Questo scrive, tra l’altro la figlia Maria Chiara in una delle prefazioni del libro che ne comprende altre due: una di Filippo Cruciani e l’altra di Giuseppe Mariucci!

Filippo Cruciani, nel suo contributo “Innocenzo: l’artista!” afferma tra l’altro: “ Da sempre – fin da quando ero bambino – ho coltivato l’idea che mio cugino Innocenzo – per tutti Noce’ – fosse l’artista, non un artista. Sapeva suonare; sapeva disegnare; sapeva raccontare nella forma antica del tramandare; sapeva cogliere sempre i particolari che fanno bella e gioiosa la vita, scongiurando la loro discarica nel dimenticatoio della mente. Ma soprattutto Innocenzo possedeva una forte vena poetica. Come i veri artisti non sentiva il bisogno di divulgare ciò che creava, di cercare ossessivamente il plauso di chi ti cammina a fianco. Componeva godendo dell’attimo della creazione. Montelparo, piccolo centro del Fermano, ha generato tanti artisti con tanti provetti poeti, con una densità tale da portare a pensare – per assurdo – all’esistenza di un fattore genetico territoriale. Tutti si sono dati da fare per pubblicizzare e per pubblicare le loro creazioni, le loro rime. Innocenzo no. Aveva insita in sé l’umiltà, la somma virtù. Solo ora, che ci ha salutato per sempre, le sue poesie vedono la luce. Non conoscevo le sue poesie. Conoscevo solo “Batti tela’” (….inno all’amore, alla vita, minata dal tempo che passa…) di cui ero rimasto incantato alla prima veloce lettura: un innamoramento a prima vista, tanto che ho poi voluto portarla sul palcoscenico come opera teatrale, tramite la compagnia teatrale montelparese “Il Murello” con l’originale regia di Paolo Mariucci. …Grande fu il successo in tanti teatri e piazze !…”.

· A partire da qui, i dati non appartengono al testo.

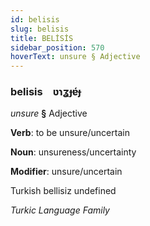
 ```yaml
---
id: belisis
slug: belisis
title: BELİSİS
sidebar_position: 570
hoverText: unsure § Adjective
---
```


### belisis&emsp;<span kind="abugida">ʋɿʓɟɐ́ɟ</span>

*unsure* **§** Adjective

**Verb**: to be unsure/uncertain

**Noun**: unsureness/uncertainty

**Modifier**: unsure/uncertain

Turkish bellisiz undefined

*Turkic Language Family*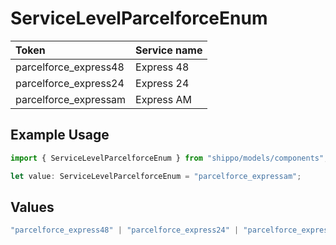 # ServiceLevelParcelforceEnum

|Token | Service name|
|:---|:---|
| parcelforce_express48 | Express 48|
| parcelforce_express24 | Express 24|
| parcelforce_expressam | Express AM|


## Example Usage

```typescript
import { ServiceLevelParcelforceEnum } from "shippo/models/components";

let value: ServiceLevelParcelforceEnum = "parcelforce_expressam";
```

## Values

```typescript
"parcelforce_express48" | "parcelforce_express24" | "parcelforce_expressam"
```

Giuseppe Mariucci conclude invece la sua prefazione affermando: “Da qualche settimana incontrarti non è più possibile! Te ne sei andato in silenzio e senza rumore, così come eri abituato ad esistere, ma la tua mancanza pesa tantissimo a tutti! Ciao Innocenzo, non ti dimenticheremo!”.

Il prezioso e unico testo poetico di Innocenzo (dove, nell’ultima di copertina, compare un suo particolare ritratto opera della bravissima giornalista e fumettista montelparese Irene Natali) è ora quindi già disponibile presso l’ufficio turistico e sarà oggetto di presentazione in una delle serate estive che Montelparo dedica alla cultura!